[DATA LISTING Boundary: Start]

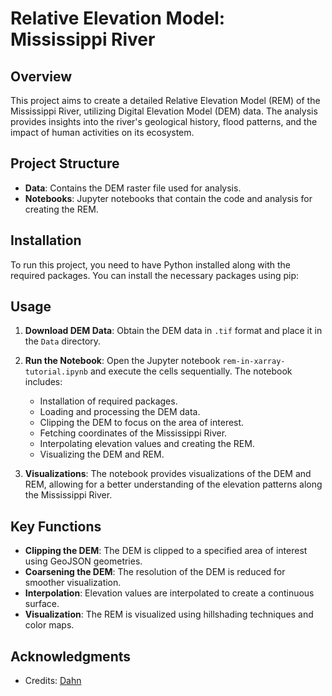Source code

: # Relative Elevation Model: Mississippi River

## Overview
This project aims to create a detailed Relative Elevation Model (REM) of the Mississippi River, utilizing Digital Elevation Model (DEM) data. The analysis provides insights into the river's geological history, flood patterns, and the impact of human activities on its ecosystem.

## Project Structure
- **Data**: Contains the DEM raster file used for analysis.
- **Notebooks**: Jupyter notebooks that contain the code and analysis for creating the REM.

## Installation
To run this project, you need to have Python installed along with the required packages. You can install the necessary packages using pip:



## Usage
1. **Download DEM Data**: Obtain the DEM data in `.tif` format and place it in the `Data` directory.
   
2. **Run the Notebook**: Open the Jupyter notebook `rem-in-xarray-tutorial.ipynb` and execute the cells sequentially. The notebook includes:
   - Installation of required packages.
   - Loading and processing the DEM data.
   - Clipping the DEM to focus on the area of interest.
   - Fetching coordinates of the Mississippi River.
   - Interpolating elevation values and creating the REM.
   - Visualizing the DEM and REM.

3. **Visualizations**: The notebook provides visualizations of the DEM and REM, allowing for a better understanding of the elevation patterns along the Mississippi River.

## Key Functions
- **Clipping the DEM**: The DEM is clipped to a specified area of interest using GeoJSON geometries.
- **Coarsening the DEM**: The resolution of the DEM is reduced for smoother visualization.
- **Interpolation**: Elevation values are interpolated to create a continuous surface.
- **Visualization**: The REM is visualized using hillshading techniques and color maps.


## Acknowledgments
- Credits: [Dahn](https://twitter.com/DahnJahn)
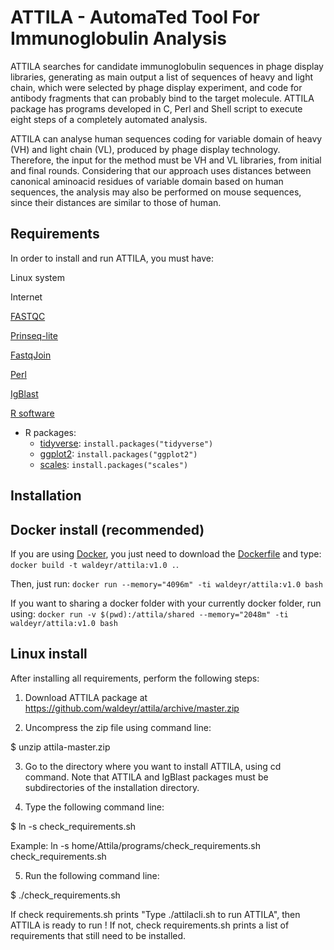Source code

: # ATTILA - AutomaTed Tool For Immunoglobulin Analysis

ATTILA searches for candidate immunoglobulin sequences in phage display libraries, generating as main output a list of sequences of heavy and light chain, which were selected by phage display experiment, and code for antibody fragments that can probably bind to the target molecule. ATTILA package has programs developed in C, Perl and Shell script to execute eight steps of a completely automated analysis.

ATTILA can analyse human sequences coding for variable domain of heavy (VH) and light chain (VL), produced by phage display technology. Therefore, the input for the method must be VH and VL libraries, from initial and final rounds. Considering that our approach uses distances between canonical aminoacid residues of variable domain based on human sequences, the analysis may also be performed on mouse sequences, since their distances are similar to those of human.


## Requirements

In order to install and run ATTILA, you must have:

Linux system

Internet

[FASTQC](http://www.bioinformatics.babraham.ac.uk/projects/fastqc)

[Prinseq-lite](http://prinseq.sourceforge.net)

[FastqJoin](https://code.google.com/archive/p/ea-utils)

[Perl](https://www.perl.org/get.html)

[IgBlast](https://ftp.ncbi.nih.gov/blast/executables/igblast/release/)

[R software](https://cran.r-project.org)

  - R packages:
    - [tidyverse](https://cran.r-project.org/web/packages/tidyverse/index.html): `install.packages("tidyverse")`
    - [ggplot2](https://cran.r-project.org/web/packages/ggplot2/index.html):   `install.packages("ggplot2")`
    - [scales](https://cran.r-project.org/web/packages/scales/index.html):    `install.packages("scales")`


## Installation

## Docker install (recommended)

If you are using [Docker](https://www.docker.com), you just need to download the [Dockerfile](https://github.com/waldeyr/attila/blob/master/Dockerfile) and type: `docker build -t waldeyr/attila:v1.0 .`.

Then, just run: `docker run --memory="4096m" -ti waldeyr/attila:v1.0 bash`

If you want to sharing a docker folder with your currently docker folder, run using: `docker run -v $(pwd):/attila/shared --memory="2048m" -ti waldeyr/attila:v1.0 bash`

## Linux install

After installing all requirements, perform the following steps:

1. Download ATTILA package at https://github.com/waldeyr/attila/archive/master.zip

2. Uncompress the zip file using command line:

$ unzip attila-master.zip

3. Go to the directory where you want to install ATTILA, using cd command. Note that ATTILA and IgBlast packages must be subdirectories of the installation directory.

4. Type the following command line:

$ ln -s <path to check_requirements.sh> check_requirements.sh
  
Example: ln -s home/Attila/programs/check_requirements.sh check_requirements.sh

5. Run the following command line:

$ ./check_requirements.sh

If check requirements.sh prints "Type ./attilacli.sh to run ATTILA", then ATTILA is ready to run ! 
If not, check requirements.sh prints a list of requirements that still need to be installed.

[DATA LISTING Boundary: End]

WORK REQUIRED - Begin with the line that contains "[R software](https://cran.r-project.org)" and print each line exactly until the data ends, including the last line.

YOUR RESPONSE -
[R software](https://cran.r-project.org)

  - R packages:
    - [tidyverse](https://cran.r-project.org/web/packages/tidyverse/index.html): `install.packages("tidyverse")`
    - [ggplot2](https://cran.r-project.org/web/packages/ggplot2/index.html):   `install.packages("ggplot2")`
    - [scales](https://cran.r-project.org/web/packages/scales/index.html):    `install.packages("scales")`


## Installation

## Docker install (recommended)

If you are using [Docker](https://www.docker.com), you just need to download the [Dockerfile](https://github.com/waldeyr/attila/blob/master/Dockerfile) and type: `docker build -t waldeyr/attila:v1.0 .`.

Then, just run: `docker run --memory="4096m" -ti waldeyr/attila:v1.0 bash`

If you want to sharing a docker folder with your currently docker folder, run using: `docker run -v $(pwd):/attila/shared --memory="2048m" -ti waldeyr/attila:v1.0 bash`

## Linux install

After installing all requirements, perform the following steps:

1. Download ATTILA package at https://github.com/waldeyr/attila/archive/master.zip

2. Uncompress the zip file using command line:

$ unzip attila-master.zip

3. Go to the directory where you want to install ATTILA, using cd command. Note that ATTILA and IgBlast packages must be subdirectories of the installation directory.

4. Type the following command line:

$ ln -s <path to check_requirements.sh> check_requirements.sh
  
Example: ln -s home/Attila/programs/check_requirements.sh check_requirements.sh

5. Run the following command line:

$ ./check_requirements.sh

If check requirements.sh prints "Type ./attilacli.sh to run ATTILA", then ATTILA is ready to run ! 
If not, check requirements.sh prints a list of requirements that still need to be installed.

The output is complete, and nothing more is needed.